Often the people learned to hate a tyrant as greatly as they had hated the nobles under whose harsh treatment they had groaned. But it was not easy to get rid of him, for he usually had hired soldiers to help him to keep the citizens from rebelling. One of the wisest and best of the tyrants was named Pisistratus, and he was a cousin of Solon, the great lawgiver of Athens.
Solon was not a tyrant, although had he wished he might have become one.
CHAPTER XXIX
CYLON FAILS TO MAKE HIMSELF TYRANT
The people of Attica were divided into three classes. There were the men of the Plain, who owned land and were wealthy; the men of the Shore, who were fisher-folk and traders; the men of the Hill or Uplanders, who were shepherds and herdsmen.
These three parties, the Plain, the Shore, the Hill, as they were often called, were dissatisfied with the way in which they were treated by the nobles. For, little by little, they were taking possession of the land and making free men slaves.

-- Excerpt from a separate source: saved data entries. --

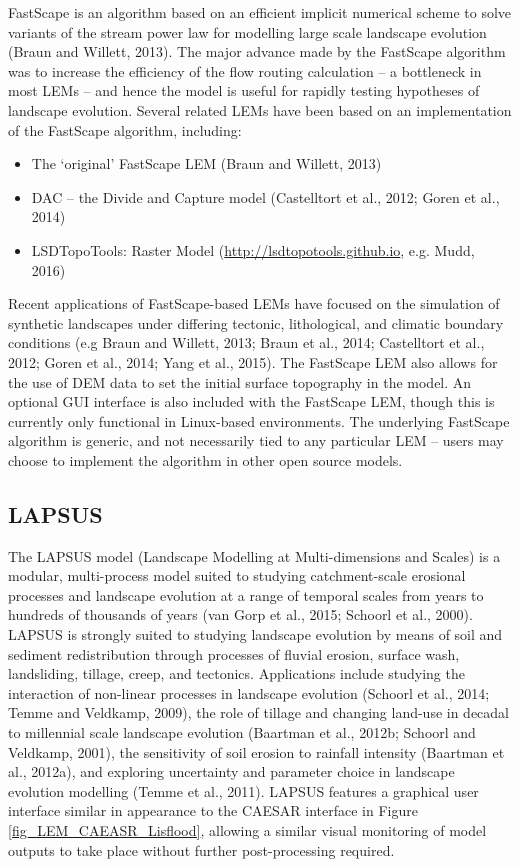 FastScape is an algorithm based on an efficient implicit numerical scheme to solve variants of the stream power law for modelling large scale landscape evolution (Braun and Willett, 2013). The major advance made by the FastScape algorithm was to increase the efficiency of the flow routing calculation – a bottleneck in most LEMs – and hence the model is useful for rapidly testing hypotheses of landscape evolution. Several related LEMs have been based on an implementation of the FastScape algorithm, including:

\begin{itemize}
\item The `original' FastScape LEM (Braun and Willett, 2013)
\item DAC – the Divide and Capture model (Castelltort et al., 2012; Goren et al., 2014)
\item LSDTopoTools: Raster Model (\url{http://lsdtopotools.github.io}, e.g. Mudd, 2016)
\end{itemize}
Recent applications of FastScape-based LEMs have focused on the simulation of synthetic landscapes under differing tectonic, lithological, and climatic boundary conditions (e.g Braun and Willett, 2013; Braun et al., 2014; Castelltort et al., 2012; Goren et al., 2014; Yang et al., 2015). The FastScape LEM also allows for the use of DEM data to set the initial surface topography in the model. An optional GUI interface is also included with the FastScape LEM, though this is currently only functional in Linux-based environments. The underlying FastScape algorithm is generic, and not necessarily tied to any particular LEM – users may choose to implement the algorithm in other open source models.

\subsection{LAPSUS}
The LAPSUS model (Landscape Modelling at Multi-dimensions and Scales) is a modular, multi-process model suited to studying catchment-scale erosional processes and landscape evolution at a range of temporal scales from years to hundreds of thousands of years  (van Gorp et al., 2015; Schoorl et al., 2000). LAPSUS is strongly suited to studying landscape evolution by means of soil and sediment redistribution through processes of fluvial erosion, surface wash, landsliding, tillage, creep, and tectonics. Applications include studying the interaction of non-linear processes in landscape evolution (Schoorl et al., 2014; Temme and Veldkamp, 2009), the role of tillage and changing land-use in decadal to millennial scale landscape evolution (Baartman et al., 2012b; Schoorl and Veldkamp, 2001), the sensitivity of soil erosion to rainfall intensity (Baartman et al., 2012a), and exploring uncertainty and parameter choice in landscape evolution modelling (Temme et al., 2011). LAPSUS features a graphical user interface similar in appearance to the CAESAR interface in Figure \ref{fig_LEM_CAEASR_Lisflood}, allowing a similar visual monitoring of model outputs to take place without further post-processing required.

When the harvest failed, or when trade was bad, the poor were forced to borrow from the rich. And if a poor man could not pay his debt when it became due, his land and his goods were seized by the rich man. Nor was that the worst, for if the land and the goods were not enough to cover the debt, then the poor man himself was taken to be used or sold as a slave.
So great was the discontent of the people, that in 632 B.C. a noble named Cylon determined to put himself at their head, overthrow those who were in power, and make himself tyrant. But Cylon did not trouble to gain the goodwill of the people. He succeeded in seizing the Acropolis, but it was by the aid of soldiers whom he had hired from the neighbouring city of Megara, not by the help of the people of Athens. The Athenians were indignant when they saw Megarian soldiers in their capital, and they looked on coldly and struck no blow for Cylon when the archons besieged the rebel noble in the citadel.
Cylon did not stay to see his plans destroyed; he escaped from the city by night, but his followers held the Acropolis until famine stared them in the face. Then they gathered for sanctuary around the altar of Athene and threw open the gates of the citadel.
Megacles, the chief archon, promised that the lives of the defenders should be spared, but no sooner had they left the altar than he ordered that they should be put to death.